Animals

Lepisma tells us more.

I usually handle smaller spiders okay unless they surprise me, but these guys were big. This happened at about 1 am last night and my housemate was asleep, so a vacuum was not an option. I did use big spray. In fact, I nailed the first one three times and it shrugged it off like a BAMF (it was a Texan spider, after all). I actually already have a cat - two, in fact. They were very interested in the spiders, but I didn't want them to get bitten, so I didn't let them get close enough to attack. I finally got the first one in a cup with a lid and filled that sucker up with the bug spray. That worked! Then I saw the second one and about died, myself. It ended up under a cup eventually, too, and met Mr. Shoe. Thanks for the suggestions, though - they made me laugh!

Kels20 tells us more.

Ok... I'm the lady who raised the ducks and I'm not an idiot. 1. at my lake all the female ducks except 2 have been killed or something and only males are left. So I raised some in hope of balancing the equation and hopefully see some chicks within a while. 2. I've done this before, and ducks are wild, so they have know how to survive without me, the other ones did great, but they turned out to be all male except one female, so that's why I tried again the next year.

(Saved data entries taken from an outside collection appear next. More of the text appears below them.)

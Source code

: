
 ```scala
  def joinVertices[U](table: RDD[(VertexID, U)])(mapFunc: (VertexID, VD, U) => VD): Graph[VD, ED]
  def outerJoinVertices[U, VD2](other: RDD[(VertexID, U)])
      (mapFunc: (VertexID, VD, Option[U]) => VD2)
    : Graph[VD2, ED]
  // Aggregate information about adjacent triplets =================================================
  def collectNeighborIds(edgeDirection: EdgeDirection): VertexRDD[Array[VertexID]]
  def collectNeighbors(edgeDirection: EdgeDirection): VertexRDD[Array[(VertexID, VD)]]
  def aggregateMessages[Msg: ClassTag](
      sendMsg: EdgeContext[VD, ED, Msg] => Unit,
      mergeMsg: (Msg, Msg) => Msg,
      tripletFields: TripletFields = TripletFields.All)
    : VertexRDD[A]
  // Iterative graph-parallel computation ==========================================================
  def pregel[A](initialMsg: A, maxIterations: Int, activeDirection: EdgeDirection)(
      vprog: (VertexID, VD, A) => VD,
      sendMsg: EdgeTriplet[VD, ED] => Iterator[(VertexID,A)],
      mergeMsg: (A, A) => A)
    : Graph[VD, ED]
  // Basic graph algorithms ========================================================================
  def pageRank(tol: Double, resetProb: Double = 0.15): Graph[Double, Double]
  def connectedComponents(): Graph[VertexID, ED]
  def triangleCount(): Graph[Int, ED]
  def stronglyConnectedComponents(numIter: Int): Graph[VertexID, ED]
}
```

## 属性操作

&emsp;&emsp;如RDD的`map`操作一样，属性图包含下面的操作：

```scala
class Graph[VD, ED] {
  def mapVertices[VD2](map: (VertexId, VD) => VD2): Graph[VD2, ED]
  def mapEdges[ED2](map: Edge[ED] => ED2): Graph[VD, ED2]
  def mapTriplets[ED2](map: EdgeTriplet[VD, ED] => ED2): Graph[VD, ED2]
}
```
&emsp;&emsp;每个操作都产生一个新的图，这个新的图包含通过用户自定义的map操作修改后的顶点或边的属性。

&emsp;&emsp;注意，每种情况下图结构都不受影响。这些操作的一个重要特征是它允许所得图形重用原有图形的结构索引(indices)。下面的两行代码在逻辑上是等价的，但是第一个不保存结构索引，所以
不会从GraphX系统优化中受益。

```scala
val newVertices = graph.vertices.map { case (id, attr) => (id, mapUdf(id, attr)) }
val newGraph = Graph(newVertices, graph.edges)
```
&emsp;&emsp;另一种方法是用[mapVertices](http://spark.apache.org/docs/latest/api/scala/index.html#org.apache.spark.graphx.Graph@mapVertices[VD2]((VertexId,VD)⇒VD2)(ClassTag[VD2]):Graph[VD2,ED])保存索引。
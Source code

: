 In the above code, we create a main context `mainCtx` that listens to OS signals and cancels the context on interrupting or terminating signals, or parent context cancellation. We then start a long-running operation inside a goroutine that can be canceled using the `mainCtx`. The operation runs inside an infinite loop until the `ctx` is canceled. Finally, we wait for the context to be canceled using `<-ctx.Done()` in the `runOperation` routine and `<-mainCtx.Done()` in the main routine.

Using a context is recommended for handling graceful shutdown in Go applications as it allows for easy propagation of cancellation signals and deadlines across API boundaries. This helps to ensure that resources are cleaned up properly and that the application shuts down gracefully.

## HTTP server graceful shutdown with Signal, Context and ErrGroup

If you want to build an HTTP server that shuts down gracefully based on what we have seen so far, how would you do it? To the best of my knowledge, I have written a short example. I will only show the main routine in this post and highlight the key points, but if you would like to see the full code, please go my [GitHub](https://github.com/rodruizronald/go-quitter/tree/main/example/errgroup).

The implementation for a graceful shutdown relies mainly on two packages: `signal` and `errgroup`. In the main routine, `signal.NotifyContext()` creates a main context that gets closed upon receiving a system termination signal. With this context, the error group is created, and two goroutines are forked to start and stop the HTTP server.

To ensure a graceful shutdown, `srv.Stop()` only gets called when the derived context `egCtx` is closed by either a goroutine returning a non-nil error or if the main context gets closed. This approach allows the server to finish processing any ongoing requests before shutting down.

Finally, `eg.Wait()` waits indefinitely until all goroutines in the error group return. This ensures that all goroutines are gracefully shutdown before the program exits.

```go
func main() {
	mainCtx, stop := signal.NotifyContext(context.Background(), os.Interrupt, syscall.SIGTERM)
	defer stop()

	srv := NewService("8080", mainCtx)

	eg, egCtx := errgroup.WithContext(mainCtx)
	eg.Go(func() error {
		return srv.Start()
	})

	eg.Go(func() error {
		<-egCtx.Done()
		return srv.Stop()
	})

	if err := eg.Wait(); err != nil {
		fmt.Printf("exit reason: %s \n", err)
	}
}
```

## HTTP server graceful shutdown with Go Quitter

And the ducks that are born in the wild at my lake are hand fed by the people that live here and aren't scared, they run to you thinking that you have bread. 3. I found out later that the dogs that had killed the ducks had also killed some ones kittens, and a cat as well as another small dog. They are now in the animal shelter because they were dangerous. 4. My sisters were upset but next year I'll just get some more, I enjoy watching them grow, and they other four ducks are doing great, surviving like all the other ducks. :) so yeah, not an idiot, just wanted to clear that up. I thought the story would make some people laugh... so I shared it. Have a nice day... God bless.

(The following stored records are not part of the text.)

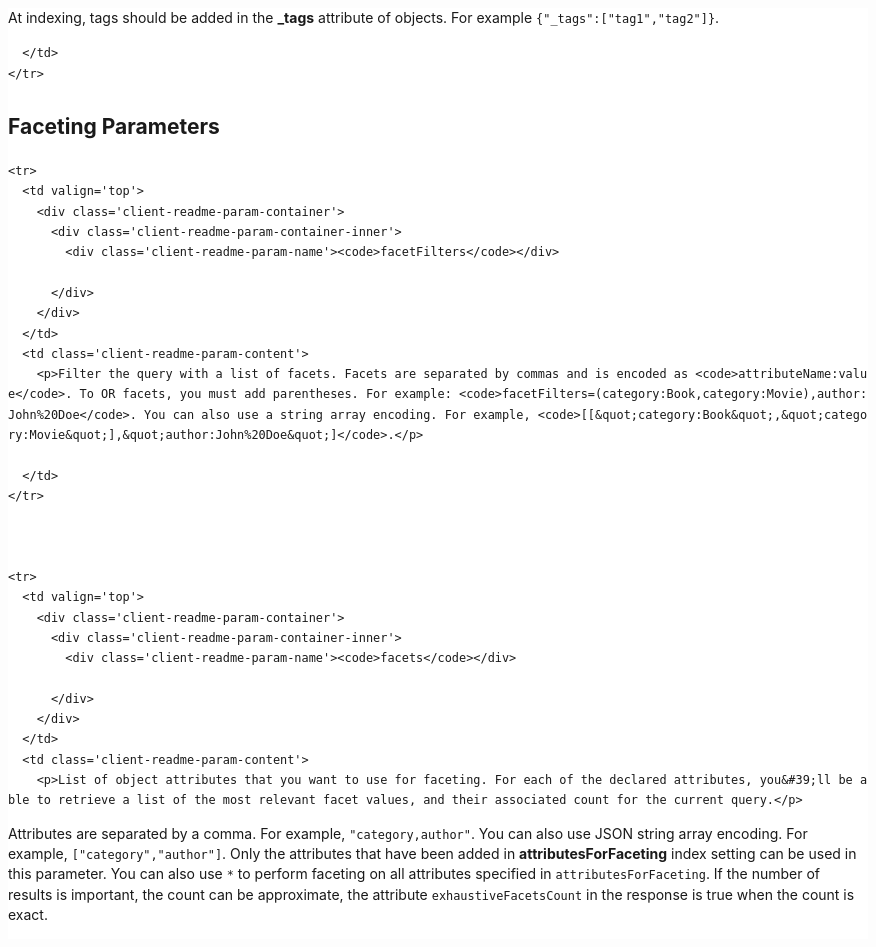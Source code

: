 <p>At indexing, tags should be added in the <strong>_tags</strong> attribute of objects. For example <code>{&quot;_tags&quot;:[&quot;tag1&quot;,&quot;tag2&quot;]}</code>.</p>

      </td>
    </tr>
    
</tbody></table>

## Faceting Parameters

<table><tbody>

  
    <tr>
      <td valign='top'>
        <div class='client-readme-param-container'>
          <div class='client-readme-param-container-inner'>
            <div class='client-readme-param-name'><code>facetFilters</code></div>
            
          </div>
        </div>
      </td>
      <td class='client-readme-param-content'>
        <p>Filter the query with a list of facets. Facets are separated by commas and is encoded as <code>attributeName:value</code>. To OR facets, you must add parentheses. For example: <code>facetFilters=(category:Book,category:Movie),author:John%20Doe</code>. You can also use a string array encoding. For example, <code>[[&quot;category:Book&quot;,&quot;category:Movie&quot;],&quot;author:John%20Doe&quot;]</code>.</p>

      </td>
    </tr>
    

  
    <tr>
      <td valign='top'>
        <div class='client-readme-param-container'>
          <div class='client-readme-param-container-inner'>
            <div class='client-readme-param-name'><code>facets</code></div>
            
          </div>
        </div>
      </td>
      <td class='client-readme-param-content'>
        <p>List of object attributes that you want to use for faceting. For each of the declared attributes, you&#39;ll be able to retrieve a list of the most relevant facet values, and their associated count for the current query.</p>

<p>Attributes are separated by a comma. For example, <code>&quot;category,author&quot;</code>. You can also use JSON string array encoding. For example, <code>[&quot;category&quot;,&quot;author&quot;]</code>. Only the attributes that have been added in <strong>attributesForFaceting</strong> index setting can be used in this parameter. You can also use <code>*</code> to perform faceting on all attributes specified in <code>attributesForFaceting</code>. If the number of results is important, the count can be approximate, the attribute <code>exhaustiveFacetsCount</code> in the response is true when the count is exact.</p>


[travis-svg]: https://img.shields.io/travis/algolia/algoliasearch-client-js/master.svg?style=flat-square
[travis-url]: https://travis-ci.org/algolia/algoliasearch-client-js
[license-image]: http://img.shields.io/badge/license-MIT-green.svg?style=flat-square
[license-url]: LICENSE.txt
[downloads-image]: https://img.shields.io/npm/dm/algoliasearch.svg?style=flat-square
[downloads-url]: http://npm-stat.com/charts.html?package=algoliasearch
[browser-test-matrix]: https://saucelabs.com/browser-matrix/algoliasearch-js.svg
[browser-test-url]: https://saucelabs.com/u/algoliasearch-js
[version-svg]: https://img.shields.io/npm/v/algoliasearch.svg?style=flat-square
[package-url]: https://npmjs.org/package/algoliasearch
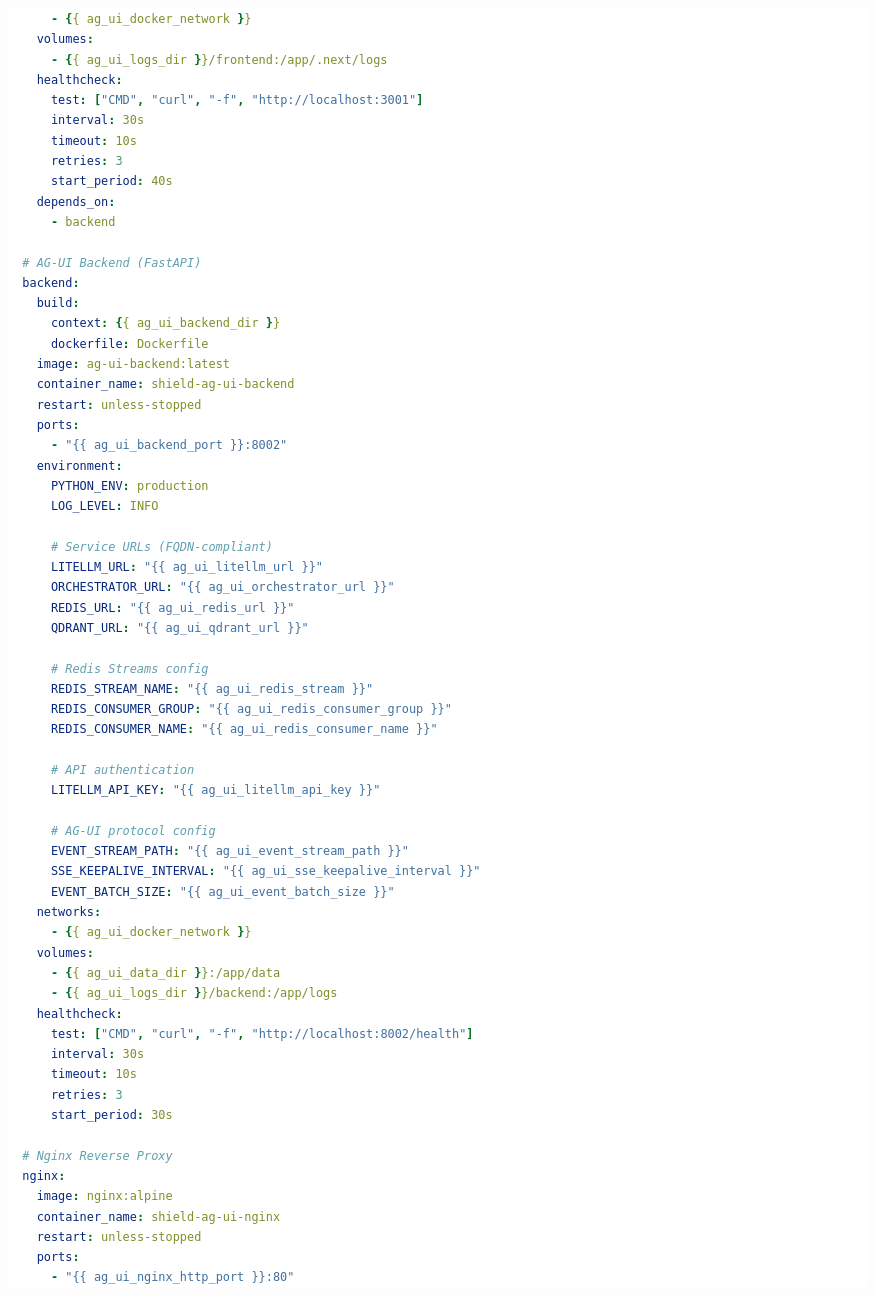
 ```yaml
      - {{ ag_ui_docker_network }}
    volumes:
      - {{ ag_ui_logs_dir }}/frontend:/app/.next/logs
    healthcheck:
      test: ["CMD", "curl", "-f", "http://localhost:3001"]
      interval: 30s
      timeout: 10s
      retries: 3
      start_period: 40s
    depends_on:
      - backend

  # AG-UI Backend (FastAPI)
  backend:
    build:
      context: {{ ag_ui_backend_dir }}
      dockerfile: Dockerfile
    image: ag-ui-backend:latest
    container_name: shield-ag-ui-backend
    restart: unless-stopped
    ports:
      - "{{ ag_ui_backend_port }}:8002"
    environment:
      PYTHON_ENV: production
      LOG_LEVEL: INFO
      
      # Service URLs (FQDN-compliant)
      LITELLM_URL: "{{ ag_ui_litellm_url }}"
      ORCHESTRATOR_URL: "{{ ag_ui_orchestrator_url }}"
      REDIS_URL: "{{ ag_ui_redis_url }}"
      QDRANT_URL: "{{ ag_ui_qdrant_url }}"
      
      # Redis Streams config
      REDIS_STREAM_NAME: "{{ ag_ui_redis_stream }}"
      REDIS_CONSUMER_GROUP: "{{ ag_ui_redis_consumer_group }}"
      REDIS_CONSUMER_NAME: "{{ ag_ui_redis_consumer_name }}"
      
      # API authentication
      LITELLM_API_KEY: "{{ ag_ui_litellm_api_key }}"
      
      # AG-UI protocol config
      EVENT_STREAM_PATH: "{{ ag_ui_event_stream_path }}"
      SSE_KEEPALIVE_INTERVAL: "{{ ag_ui_sse_keepalive_interval }}"
      EVENT_BATCH_SIZE: "{{ ag_ui_event_batch_size }}"
    networks:
      - {{ ag_ui_docker_network }}
    volumes:
      - {{ ag_ui_data_dir }}:/app/data
      - {{ ag_ui_logs_dir }}/backend:/app/logs
    healthcheck:
      test: ["CMD", "curl", "-f", "http://localhost:8002/health"]
      interval: 30s
      timeout: 10s
      retries: 3
      start_period: 30s

  # Nginx Reverse Proxy
  nginx:
    image: nginx:alpine
    container_name: shield-ag-ui-nginx
    restart: unless-stopped
    ports:
      - "{{ ag_ui_nginx_http_port }}:80"
```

BloodFaerie tells us more.

OP here and I find it really funny that the people without a frickin' sense of humour are calling *me* stupid. (Not to mention when said assholes appear to be illiterate...) Yes, I know it is probably going to eat it - seeing as next time I went in there the spider had gotten smart enough to stop and wrap up its dinner to make it easier to carry, lol. (Problem solving abilities now? hmmmmmm lol) And, let's see... I was obviously in college at one point, so I would hope some of you would realize that means I'm educated. Please learn to take a joke. I'm just happy I finally got an FML accepted. And, of all of them it was a joke about one spider carrying off a "wounded comrade". And I saw someone did allude to the fact I must have left the dead one as a warning to the others. Muahahahahaha. *AND* maaaaybe this was a carefully staged display on their part to turn the tables and send *ME* a warning that they won't be dealt with so easily - that there are always MORE. *shudders* Finally, the reason there are so many spiders? I live in the basement of this house out in rural North Georgia and this scene took place in the bathroom in the back corner of said basement. So... the spiders love it there.

Emmereen tells us more.

OP here. My cat was not hurt, thankfully. He briefly looked a bit shaken, and then felt the need to be underfoot while I cleaned up the glass. He's made that jump before and since, though nowadays a tall cat tree seems to satisfy his desire to launch himself to great heights.